:: Exercise data ::
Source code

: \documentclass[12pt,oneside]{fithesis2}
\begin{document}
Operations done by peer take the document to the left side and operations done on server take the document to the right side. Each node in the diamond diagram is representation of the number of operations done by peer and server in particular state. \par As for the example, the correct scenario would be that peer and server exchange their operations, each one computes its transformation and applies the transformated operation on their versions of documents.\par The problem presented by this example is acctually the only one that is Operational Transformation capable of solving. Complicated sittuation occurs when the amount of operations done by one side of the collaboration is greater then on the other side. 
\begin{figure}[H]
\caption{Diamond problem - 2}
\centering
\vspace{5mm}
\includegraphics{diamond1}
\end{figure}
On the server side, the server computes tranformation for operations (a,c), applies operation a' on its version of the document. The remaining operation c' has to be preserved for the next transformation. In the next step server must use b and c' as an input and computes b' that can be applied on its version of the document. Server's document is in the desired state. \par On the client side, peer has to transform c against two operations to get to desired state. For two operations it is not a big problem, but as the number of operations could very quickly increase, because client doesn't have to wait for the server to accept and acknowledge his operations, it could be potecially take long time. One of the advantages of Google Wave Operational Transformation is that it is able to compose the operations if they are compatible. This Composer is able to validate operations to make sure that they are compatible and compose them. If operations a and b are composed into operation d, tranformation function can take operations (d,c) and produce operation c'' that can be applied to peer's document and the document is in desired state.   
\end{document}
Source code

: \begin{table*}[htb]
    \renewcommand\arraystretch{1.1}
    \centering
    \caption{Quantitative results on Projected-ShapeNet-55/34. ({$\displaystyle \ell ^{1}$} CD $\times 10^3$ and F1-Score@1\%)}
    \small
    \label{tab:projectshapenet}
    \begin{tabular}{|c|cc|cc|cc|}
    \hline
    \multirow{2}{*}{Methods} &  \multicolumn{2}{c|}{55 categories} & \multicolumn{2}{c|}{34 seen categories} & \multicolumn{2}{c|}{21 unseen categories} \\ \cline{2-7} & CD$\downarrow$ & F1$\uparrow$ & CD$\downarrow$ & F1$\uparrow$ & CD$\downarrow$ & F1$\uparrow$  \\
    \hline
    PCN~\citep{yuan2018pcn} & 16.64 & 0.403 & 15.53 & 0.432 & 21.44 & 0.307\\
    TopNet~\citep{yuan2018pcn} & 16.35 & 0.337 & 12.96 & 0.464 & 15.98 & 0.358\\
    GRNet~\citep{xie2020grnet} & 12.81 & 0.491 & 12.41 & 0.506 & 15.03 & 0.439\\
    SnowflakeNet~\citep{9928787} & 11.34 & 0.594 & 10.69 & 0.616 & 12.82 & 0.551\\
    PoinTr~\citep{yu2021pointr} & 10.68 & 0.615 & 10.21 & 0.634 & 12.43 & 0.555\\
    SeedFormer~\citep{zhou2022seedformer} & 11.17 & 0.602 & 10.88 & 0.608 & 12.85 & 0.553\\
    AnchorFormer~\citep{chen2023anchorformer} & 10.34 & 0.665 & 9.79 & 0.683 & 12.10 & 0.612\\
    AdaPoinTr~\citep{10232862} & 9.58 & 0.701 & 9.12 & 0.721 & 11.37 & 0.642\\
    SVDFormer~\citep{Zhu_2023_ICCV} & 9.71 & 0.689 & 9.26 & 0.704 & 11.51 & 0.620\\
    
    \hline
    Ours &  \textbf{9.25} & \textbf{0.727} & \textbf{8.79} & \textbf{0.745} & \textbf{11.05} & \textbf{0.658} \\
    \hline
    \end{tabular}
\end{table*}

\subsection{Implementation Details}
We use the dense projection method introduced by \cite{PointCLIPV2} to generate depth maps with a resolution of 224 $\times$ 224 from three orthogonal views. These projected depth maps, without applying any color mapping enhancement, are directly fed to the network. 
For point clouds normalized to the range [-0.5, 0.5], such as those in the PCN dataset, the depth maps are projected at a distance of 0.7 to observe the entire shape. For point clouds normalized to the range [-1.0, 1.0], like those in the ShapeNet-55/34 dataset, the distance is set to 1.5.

:: Instructions to follow ::
Please copy out each line of the listing above that contains the string "caption".

:: Answer section ::
\caption{Diamond problem - 2}
    \caption{Quantitative results on Projected-ShapeNet-55/34. ({$\displaystyle \ell ^{1}$} CD $\times 10^3$ and F1-Score@1\%)}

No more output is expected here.